#### Data extract ####

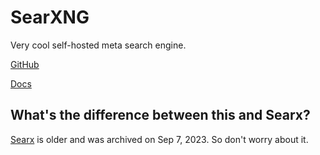 # SearXNG

Very cool self-hosted meta search engine.

[GitHub](https://github.com/searxng/searxng)

[Docs](https://docs.searxng.org/)

## What's the difference between this and Searx?

[Searx](https://github.com/searx/searx) is older and was archived on Sep 7, 2023. So don't worry about it.
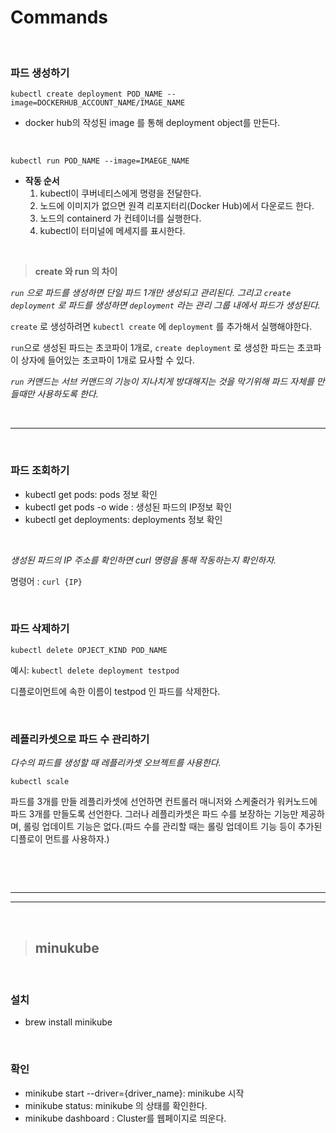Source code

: # Commands


<br>

### **파드 생성하기**
`kubectl create deployment POD_NAME --image=DOCKERHUB_ACCOUNT_NAME/IMAGE_NAME`

- docker hub의 작성된 image 를 통해 deployment object를 만든다.



<br>

`kubectl run POD_NAME --image=IMAEGE_NAME`
- **작동 순서**
    1. kubectl이 쿠버네티스에게 명령을 전달한다.
    2. 노드에 이미지가 없으면 원격 리포지터리(Docker Hub)에서 다운로드 한다.
    3. 노드의 containerd 가 컨테이너를 실행한다.
    4. kubectl이 터미널에 메세지를 표시한다.

<br>

> **create 와 run 의 차이**

*`run` 으로 파드를 생성하면 단일 파드 1개만 생성되고 관리된다. 그리고 `create deployment` 로 파드를 생성하면 `deployment` 라는 관리 그룹 내에서 파드가 생성된다.*

`create` 로 생성하려면 `kubectl create` 에 `deployment` 를 추가해서 실행해야한다. 

`run`으로 생성된 파드는 초코파이 1개로, `create deployment` 로 생성한 파드는 초코파이 상자에 들어있는 초코파이 1개로 묘사할 수 있다.

*`run` 커맨드는 서브 커맨드의 기능이 지나치게 방대해지는 것을 막기위해 파드 자체를 만들때만 사용하도록 한다.*

<br><hr><br>

### **파드 조회하기**
- kubectl get pods: pods 정보 확인
- kubectl get pods -o wide : 생성된 파드의 IP정보 확인
- kubectl get deployments: deployments 정보 확인

<br>

*생성된 파드의 IP 주소를 확인하면 curl 명령을 통해 작동하는지 확인하자.*

명령어 : `curl {IP}`

<br>

### **파드 삭제하기**
`kubectl delete OPJECT_KIND POD_NAME`

예시: `kubectl delete deployment testpod`

디플로이먼트에 속한 이름이 testpod 인 파드를 삭제한다.


<br>

### 레플리카셋으로 파드 수 관리하기
*다수의 파드를 생성할 때 레플리카셋 오브젝트를 사용한다.*

`kubectl scale`

파드를 3개를 만들 레플리카셋에 선언하면 컨트롤러 매니저와 스케줄러가 워커노드에 파드 3개를 만들도록 선언한다. 그러나 레플리카셋은 파드 수를 보장하는 기능만 제공하며, 롤링 업데이트 기능은 없다.(파드 수를 관리할 때는 롤링 업데이트 기능 등이 추가된 디플로이 먼트를 사용하자.)

<br>



<br><hr><hr><br>




> ## **minukube**
<br>

 ### **설치**
- brew install minikube 

<br>


### **확인**
- minikube start --driver={driver_name}: minikube 시작
- minikube status: minikube 의 상태를 확인한다.
- minikube dashboard : Cluster를 웹페이지로 띄운다.
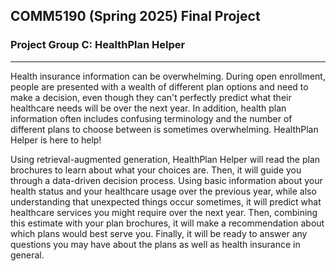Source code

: ## COMM5190 (Spring 2025) Final Project

### Project Group C: HealthPlan Helper

----

Health insurance information can be overwhelming. During open enrollment, people are presented with a wealth of different plan options and need to make a decision, even though they can't perfectly predict what their healthcare needs will be over the next year. In addition, health plan information often includes confusing terminology and the number of different plans to choose between is sometimes overwhelming. HealthPlan Helper is here to help! 

Using retrieval-augmented generation, HealthPlan Helper will read the plan brochures to learn about what your choices are. Then, it will guide you through a data-driven decision process. Using basic information about your health status and your healthcare usage over the previous year, while also understanding that unexpected things occur sometimes, it will predict what healthcare services you might require over the next year. Then, combining this estimate with your plan brochures, it will make a recommendation about which plans would best serve you. Finally, it will be ready to answer any questions you may have about the plans as well as health insurance in general.



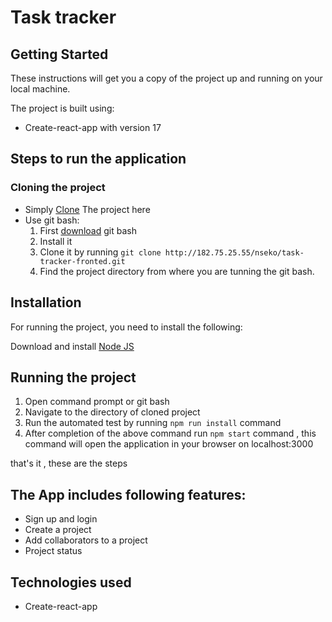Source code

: # Task tracker

## Getting Started

These instructions will get you a copy of the project up and running on your local machine.

The project is built using:

- Create-react-app with version 17

## Steps to run the application

### Cloning the project

- Simply [Clone](http://182.75.25.55/nseko/task-tracker-fronted.git) The project here
- Use git bash:
  1.  First [download](https://git-scm.com/downloads) git bash
  2.  Install it
  3.  Clone it by running `git clone http://182.75.25.55/nseko/task-tracker-fronted.git`
  4.  Find the project directory from where you are tunning the git bash.

## Installation

For running the project, you need to install the following:

Download and install [Node JS](https://nodejs.org/en/download/)

## Running the project

1. Open command prompt or git bash
2. Navigate to the directory of cloned project
3. Run the automated test by running `npm run install` command
4. After completion of the above command run `npm start` command , this command will open the application in your browser on localhost:3000

that's it , these are the steps

## The App includes following features:

- Sign up and login
- Create a project
- Add collaborators to a project
- Project status

## Technologies used

- Create-react-app
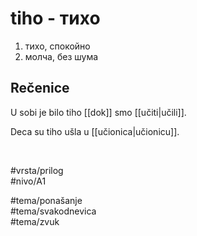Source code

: # tiho - тихо

1. тихо, спокойно
2. молча, без шума

## Rečenice

U sobi je bilo tiho [[dok]] smo [[učiti|učili]].

Deca su tiho ušla u [[učionica|učionicu]].

<br>

#vrsta/prilog  
#nivo/A1  

#tema/ponašanje  
#tema/svakodnevica  
#tema/zvuk  
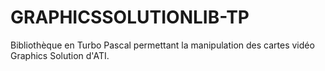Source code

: # GRAPHICSSOLUTIONLIB-TP
Bibliothèque en Turbo Pascal permettant la manipulation des cartes vidéo Graphics Solution d'ATI.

####

Copy the material above word for word, images excluded.

Solution to the exercise:
 # SearXNG

Very cool self-hosted meta search engine.

[GitHub](https://github.com/searxng/searxng)

[Docs](https://docs.searxng.org/)

## What's the difference between this and Searx?

[Searx](https://github.com/searx/searx) is older and was archived on Sep 7, 2023. So don't worry about it.
Source code

: # Commands


<br>

### **파드 생성하기**
`kubectl create deployment POD_NAME --image=DOCKERHUB_ACCOUNT_NAME/IMAGE_NAME`

- docker hub의 작성된 image 를 통해 deployment object를 만든다.



<br>

`kubectl run POD_NAME --image=IMAEGE_NAME`
- **작동 순서**
    1. kubectl이 쿠버네티스에게 명령을 전달한다.
    2. 노드에 이미지가 없으면 원격 리포지터리(Docker Hub)에서 다운로드 한다.
    3. 노드의 containerd 가 컨테이너를 실행한다.
    4. kubectl이 터미널에 메세지를 표시한다.

<br>

> **create 와 run 의 차이**

*`run` 으로 파드를 생성하면 단일 파드 1개만 생성되고 관리된다. 그리고 `create deployment` 로 파드를 생성하면 `deployment` 라는 관리 그룹 내에서 파드가 생성된다.*

`create` 로 생성하려면 `kubectl create` 에 `deployment` 를 추가해서 실행해야한다. 

`run`으로 생성된 파드는 초코파이 1개로, `create deployment` 로 생성한 파드는 초코파이 상자에 들어있는 초코파이 1개로 묘사할 수 있다.

*`run` 커맨드는 서브 커맨드의 기능이 지나치게 방대해지는 것을 막기위해 파드 자체를 만들때만 사용하도록 한다.*

<br><hr><br>

### **파드 조회하기**
- kubectl get pods: pods 정보 확인
- kubectl get pods -o wide : 생성된 파드의 IP정보 확인
- kubectl get deployments: deployments 정보 확인

<br>

*생성된 파드의 IP 주소를 확인하면 curl 명령을 통해 작동하는지 확인하자.*

명령어 : `curl {IP}`

<br>

### **파드 삭제하기**
`kubectl delete OPJECT_KIND POD_NAME`

예시: `kubectl delete deployment testpod`

디플로이먼트에 속한 이름이 testpod 인 파드를 삭제한다.


<br>

### 레플리카셋으로 파드 수 관리하기
*다수의 파드를 생성할 때 레플리카셋 오브젝트를 사용한다.*

`kubectl scale`

파드를 3개를 만들 레플리카셋에 선언하면 컨트롤러 매니저와 스케줄러가 워커노드에 파드 3개를 만들도록 선언한다. 그러나 레플리카셋은 파드 수를 보장하는 기능만 제공하며, 롤링 업데이트 기능은 없다.(파드 수를 관리할 때는 롤링 업데이트 기능 등이 추가된 디플로이 먼트를 사용하자.)

<br>



<br><hr><hr><br>




> ## **minukube**
<br>

 ### **설치**
- brew install minikube 

<br>


### **확인**
- minikube start --driver={driver_name}: minikube 시작
- minikube status: minikube 의 상태를 확인한다.
- minikube dashboard : Cluster를 웹페이지로 띄운다.
Source code

: ## COMM5190 (Spring 2025) Final Project

### Project Group C: HealthPlan Helper

----

Health insurance information can be overwhelming. During open enrollment, people are presented with a wealth of different plan options and need to make a decision, even though they can't perfectly predict what their healthcare needs will be over the next year. In addition, health plan information often includes confusing terminology and the number of different plans to choose between is sometimes overwhelming. HealthPlan Helper is here to help! 

Using retrieval-augmented generation, HealthPlan Helper will read the plan brochures to learn about what your choices are. Then, it will guide you through a data-driven decision process. Using basic information about your health status and your healthcare usage over the previous year, while also understanding that unexpected things occur sometimes, it will predict what healthcare services you might require over the next year. Then, combining this estimate with your plan brochures, it will make a recommendation about which plans would best serve you. Finally, it will be ready to answer any questions you may have about the plans as well as health insurance in general.



Source code

: # Task tracker

## Getting Started

These instructions will get you a copy of the project up and running on your local machine.

The project is built using:

- Create-react-app with version 17

## Steps to run the application

### Cloning the project

- Simply [Clone](http://182.75.25.55/nseko/task-tracker-fronted.git) The project here
- Use git bash:
  1.  First [download](https://git-scm.com/downloads) git bash
  2.  Install it
  3.  Clone it by running `git clone http://182.75.25.55/nseko/task-tracker-fronted.git`
  4.  Find the project directory from where you are tunning the git bash.

## Installation

For running the project, you need to install the following:

Download and install [Node JS](https://nodejs.org/en/download/)

## Running the project

1. Open command prompt or git bash
2. Navigate to the directory of cloned project
3. Run the automated test by running `npm run install` command
4. After completion of the above command run `npm start` command , this command will open the application in your browser on localhost:3000

that's it , these are the steps

## The App includes following features:

- Sign up and login
- Create a project
- Add collaborators to a project
- Project status

## Technologies used

- Create-react-app
Source code

: # tiho - тихо

1. тихо, спокойно
2. молча, без шума

## Rečenice

U sobi je bilo tiho [[dok]] smo [[učiti|učili]].

Deca su tiho ušla u [[učionica|učionicu]].

<br>

#vrsta/prilog  
#nivo/A1  

#tema/ponašanje  
#tema/svakodnevica  
#tema/zvuk  
Source code

: # GRAPHICSSOLUTIONLIB-TP
Bibliothèque en Turbo Pascal permettant la manipulation des cartes vidéo Graphics Solution d'ATI.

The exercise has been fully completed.